On Monday, Agudath Israel newly appointed Chairman Yitzhak Goldknopf (Hasidim) arrived at the Ze’ev Citadel, Likud’s headquarters in Tel Aviv, for an introductory meeting with Netanyahu. On Tuesday, veteran politician Moshe Gafni (Lithuanians) arrived with the aim of calming down Netanyahu. When Netanyahu reportedly inquired if he could help, Gafni pushed back, saying the dispute inside UTJ was not over who gets more slots (there are seven realistic mandates) but over ideology.
Goldknopf told Netanyahu he had been boycotted by Gafni. They don’t communicate at all – hence Bibi’s concerns.
Lithuanian daily Yated Neeman last week mentioned for the first time the possibility of a split. And then, to make matters worse, Rabbi Shaul Alter, the leader of the rebels inside the Gur Dynasty (Hasidim) was the guest of honor at an assembly with Rabbi Ya’akov Edelstein, considered the leader of the Lithuanian faction in Israel.
Gafni has also gone to war against Shas leader Aryeh Deri, rejecting his offers to help make peace within the sister Haredi party. It appears that the Lithuanian politician is on a rampage to solidify the Haredi voting public which only a few years ago he and his Hasidic partners took for granted. This is no longer the case. The Lithuanian faction inside UTJ is hemorrhaging voters in every direction: in the last election, Bezalel Smotrich siphoned at least one mandate – with Netanyahu’s encouragement, which Gafni will never forget or forgive.
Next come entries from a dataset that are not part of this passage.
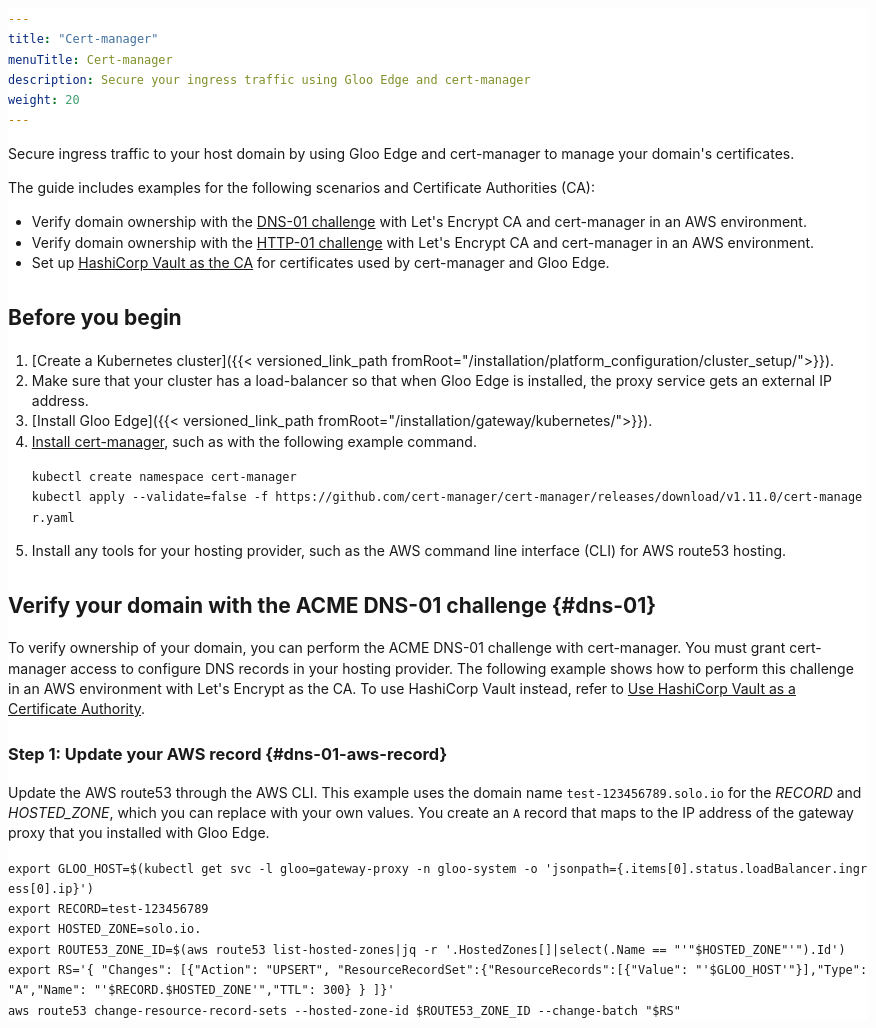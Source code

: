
 ```yaml
---
title: "Cert-manager"
menuTitle: Cert-manager
description: Secure your ingress traffic using Gloo Edge and cert-manager
weight: 20
---
```


Secure ingress traffic to your host domain by using Gloo Edge and cert-manager to manage your domain's certificates.

The guide includes examples for the following scenarios and Certificate Authorities (CA):
* Verify domain ownership with the [DNS-01 challenge](#dns-01) with Let's Encrypt CA and cert-manager in an AWS environment.
* Verify domain ownership with the [HTTP-01 challenge](#http-01) with Let's Encrypt CA and cert-manager in an AWS environment.
* Set up [HashiCorp Vault as the CA](#vault-ca) for certificates used by cert-manager and Gloo Edge.

## Before you begin

1. [Create a Kubernetes cluster]({{< versioned_link_path fromRoot="/installation/platform_configuration/cluster_setup/">}}).
2. Make sure that your cluster has a load-balancer so that when Gloo Edge is installed, the proxy service gets an external IP address.
3. [Install Gloo Edge]({{< versioned_link_path fromRoot="/installation/gateway/kubernetes/">}}).
4. [Install cert-manager](https://cert-manager.io/docs/installation/), such as with the following example command.
   ```shell
   kubectl create namespace cert-manager
   kubectl apply --validate=false -f https://github.com/cert-manager/cert-manager/releases/download/v1.11.0/cert-manager.yaml
   ```
5. Install any tools for your hosting provider, such as the AWS command line interface (CLI) for AWS route53 hosting.


## Verify your domain with the ACME DNS-01 challenge {#dns-01}

To verify ownership of your domain, you can perform the ACME DNS-01 challenge with cert-manager. You must grant cert-manager access to configure DNS records in your hosting provider. The following example shows how to perform this challenge in an AWS environment with Let's Encrypt as the CA. To use HashiCorp Vault instead, refer to [Use HashiCorp Vault as a Certificate Authority](#vault-ca).

### Step 1: Update your AWS record {#dns-01-aws-record}

Update the AWS route53 through the AWS CLI. This example uses the domain name `test-123456789.solo.io` for the *RECORD* and *HOSTED_ZONE*, which you can replace with your own values. You create an `A` record that maps to the IP address of the gateway proxy that you installed with Gloo Edge.

```shell
export GLOO_HOST=$(kubectl get svc -l gloo=gateway-proxy -n gloo-system -o 'jsonpath={.items[0].status.loadBalancer.ingress[0].ip}')
export RECORD=test-123456789
export HOSTED_ZONE=solo.io.
export ROUTE53_ZONE_ID=$(aws route53 list-hosted-zones|jq -r '.HostedZones[]|select(.Name == "'"$HOSTED_ZONE"'").Id')
export RS='{ "Changes": [{"Action": "UPSERT", "ResourceRecordSet":{"ResourceRecords":[{"Value": "'$GLOO_HOST'"}],"Type": "A","Name": "'$RECORD.$HOSTED_ZONE'","TTL": 300} } ]}'
aws route53 change-resource-record-sets --hosted-zone-id $ROUTE53_ZONE_ID --change-batch "$RS"
```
Then there was the passing of Rabbi Chaim Kanievsky, who marked the center of the Haredi world. And while some Haredim go nationalist-Zionist, others, especially the Jerusalem-based Lithuanian Haredim are moving away from the state-based system to the anti-Zionist Eda Haredit.
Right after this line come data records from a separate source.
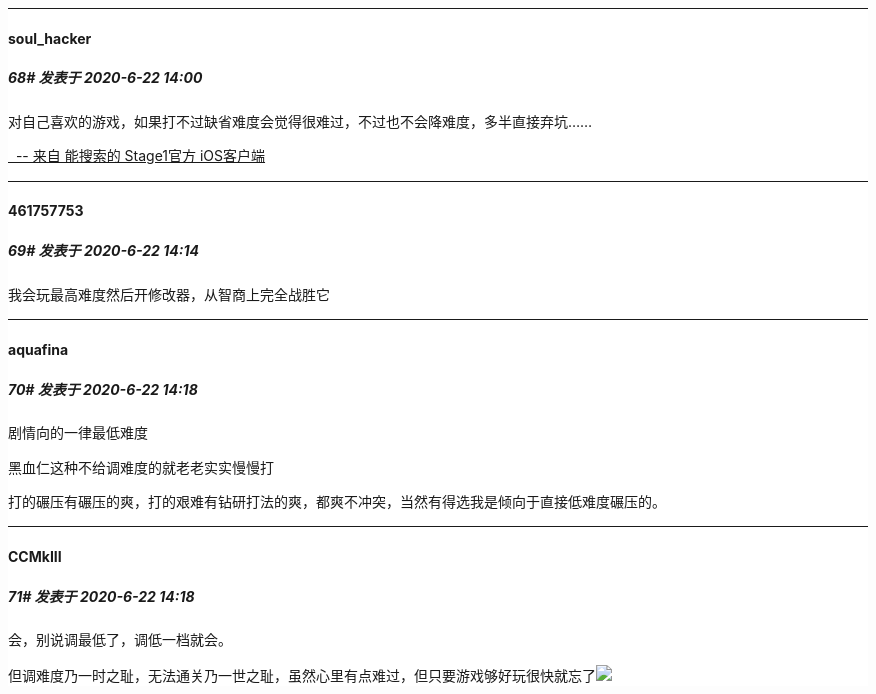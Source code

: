*****

####  soul_hacker  
##### 68#       发表于 2020-6-22 14:00




对自己喜欢的游戏，如果打不过缺省难度会觉得很难过，不过也不会降难度，多半直接弃坑……

[  -- 来自 能搜索的 Stage1官方 iOS客户端](https://itunes.apple.com/fi/app/saraba1st/id1221237470?mt=8)







*****

####  461757753  
##### 69#       发表于 2020-6-22 14:14




我会玩最高难度然后开修改器，从智商上完全战胜它







*****

####  aquafina  
##### 70#       发表于 2020-6-22 14:18




剧情向的一律最低难度


黑血仁这种不给调难度的就老老实实慢慢打


打的碾压有碾压的爽，打的艰难有钻研打法的爽，都爽不冲突，当然有得选我是倾向于直接低难度碾压的。







*****

####  CCMkIII  
##### 71#       发表于 2020-6-22 14:18




会，别说调最低了，调低一档就会。

但调难度乃一时之耻，无法通关乃一世之耻，虽然心里有点难过，但只要游戏够好玩很快就忘了<img src="https://static.saraba1st.com/image/smiley/face2017/066.png" referrerpolicy="no-referrer">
In their meeting on Tuesday, Netanyahu told Gafni that he was destroying his bloc, and warned that the possibility of three Haredi parties competing in November spells the loss of thousands of votes – the same as the emerging split between Smotrich and Itamar Ben Gvir.
Gafni responded that the Haredi halakhic authorities would decide this issue, thank you very much.
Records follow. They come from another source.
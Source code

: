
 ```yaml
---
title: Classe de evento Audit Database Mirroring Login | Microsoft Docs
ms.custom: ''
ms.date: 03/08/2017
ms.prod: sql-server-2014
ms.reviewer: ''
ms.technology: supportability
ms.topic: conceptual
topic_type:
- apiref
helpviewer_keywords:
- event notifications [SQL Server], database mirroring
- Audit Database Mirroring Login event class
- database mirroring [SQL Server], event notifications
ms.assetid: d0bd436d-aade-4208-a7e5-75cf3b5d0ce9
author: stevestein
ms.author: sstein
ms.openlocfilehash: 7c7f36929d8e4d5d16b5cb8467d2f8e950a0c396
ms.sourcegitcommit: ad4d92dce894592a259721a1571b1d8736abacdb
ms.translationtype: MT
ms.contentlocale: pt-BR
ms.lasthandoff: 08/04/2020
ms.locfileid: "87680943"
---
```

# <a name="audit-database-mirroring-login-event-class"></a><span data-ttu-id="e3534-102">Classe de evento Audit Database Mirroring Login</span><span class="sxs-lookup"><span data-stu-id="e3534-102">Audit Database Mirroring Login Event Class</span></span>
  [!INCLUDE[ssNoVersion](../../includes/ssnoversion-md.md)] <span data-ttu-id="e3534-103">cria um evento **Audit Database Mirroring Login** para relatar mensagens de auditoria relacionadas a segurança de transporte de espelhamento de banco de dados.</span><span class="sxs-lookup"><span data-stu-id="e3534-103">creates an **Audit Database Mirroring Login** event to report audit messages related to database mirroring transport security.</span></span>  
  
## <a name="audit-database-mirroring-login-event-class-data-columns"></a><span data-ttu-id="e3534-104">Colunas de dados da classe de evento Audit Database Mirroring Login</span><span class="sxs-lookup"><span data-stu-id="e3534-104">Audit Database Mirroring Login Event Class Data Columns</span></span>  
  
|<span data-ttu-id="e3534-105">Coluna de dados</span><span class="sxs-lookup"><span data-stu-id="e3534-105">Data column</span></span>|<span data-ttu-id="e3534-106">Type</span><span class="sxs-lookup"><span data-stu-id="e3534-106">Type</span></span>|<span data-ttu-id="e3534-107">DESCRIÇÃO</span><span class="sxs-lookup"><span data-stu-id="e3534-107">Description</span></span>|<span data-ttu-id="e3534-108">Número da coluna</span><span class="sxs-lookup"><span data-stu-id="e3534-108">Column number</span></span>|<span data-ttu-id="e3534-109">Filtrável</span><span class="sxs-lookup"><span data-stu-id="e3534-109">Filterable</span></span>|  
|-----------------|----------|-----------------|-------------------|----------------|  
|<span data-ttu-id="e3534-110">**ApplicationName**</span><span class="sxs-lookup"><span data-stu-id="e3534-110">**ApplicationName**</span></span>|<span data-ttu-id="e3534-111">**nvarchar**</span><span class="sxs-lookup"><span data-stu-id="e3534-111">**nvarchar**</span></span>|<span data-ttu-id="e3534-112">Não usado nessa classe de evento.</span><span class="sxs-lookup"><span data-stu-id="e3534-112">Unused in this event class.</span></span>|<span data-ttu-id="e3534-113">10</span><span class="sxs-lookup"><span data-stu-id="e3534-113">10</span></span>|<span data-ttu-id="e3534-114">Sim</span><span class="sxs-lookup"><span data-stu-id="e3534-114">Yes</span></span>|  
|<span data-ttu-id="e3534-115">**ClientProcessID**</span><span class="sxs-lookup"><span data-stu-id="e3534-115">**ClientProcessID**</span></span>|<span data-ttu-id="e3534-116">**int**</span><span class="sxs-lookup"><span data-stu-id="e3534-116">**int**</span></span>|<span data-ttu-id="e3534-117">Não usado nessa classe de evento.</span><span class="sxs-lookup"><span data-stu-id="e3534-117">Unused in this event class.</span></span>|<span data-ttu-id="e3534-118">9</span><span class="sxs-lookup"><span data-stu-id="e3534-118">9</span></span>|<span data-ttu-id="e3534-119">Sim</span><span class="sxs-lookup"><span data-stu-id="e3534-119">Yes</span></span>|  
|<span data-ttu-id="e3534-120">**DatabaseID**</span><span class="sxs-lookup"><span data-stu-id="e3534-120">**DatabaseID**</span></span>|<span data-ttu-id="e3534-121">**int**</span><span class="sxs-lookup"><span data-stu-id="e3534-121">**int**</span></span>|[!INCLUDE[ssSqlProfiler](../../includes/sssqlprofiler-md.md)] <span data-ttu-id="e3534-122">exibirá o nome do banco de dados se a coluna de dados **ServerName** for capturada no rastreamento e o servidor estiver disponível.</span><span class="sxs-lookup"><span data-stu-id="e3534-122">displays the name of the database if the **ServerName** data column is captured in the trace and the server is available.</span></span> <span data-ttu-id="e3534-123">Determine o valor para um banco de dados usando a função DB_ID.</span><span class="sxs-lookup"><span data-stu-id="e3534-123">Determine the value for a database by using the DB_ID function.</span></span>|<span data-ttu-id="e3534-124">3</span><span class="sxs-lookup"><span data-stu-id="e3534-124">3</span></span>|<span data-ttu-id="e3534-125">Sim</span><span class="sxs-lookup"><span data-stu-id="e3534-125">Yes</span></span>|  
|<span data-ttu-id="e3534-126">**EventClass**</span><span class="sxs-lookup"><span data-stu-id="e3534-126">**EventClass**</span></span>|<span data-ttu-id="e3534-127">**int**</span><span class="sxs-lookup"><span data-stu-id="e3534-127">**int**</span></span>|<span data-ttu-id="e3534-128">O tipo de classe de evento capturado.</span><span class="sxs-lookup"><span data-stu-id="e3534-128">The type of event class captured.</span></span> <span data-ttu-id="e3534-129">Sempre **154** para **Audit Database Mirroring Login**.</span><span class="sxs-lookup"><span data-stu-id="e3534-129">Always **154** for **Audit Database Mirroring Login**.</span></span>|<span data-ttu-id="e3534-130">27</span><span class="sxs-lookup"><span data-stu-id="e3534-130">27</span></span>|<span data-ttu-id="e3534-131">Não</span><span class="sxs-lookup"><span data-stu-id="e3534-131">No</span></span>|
Netanyahu knows that Gafni is not a friend, as opposed to Deri. The expectation is that should the Likud chairman fail to cobble together a viable coalition government, UTJ or whatever remains of it, would insist on a broad coalition led by Benny Gantz and Netanyahu, with Gantz going first in the rotation as prime minister.
Tough times for the old leader for whom this will probably be his last great battle.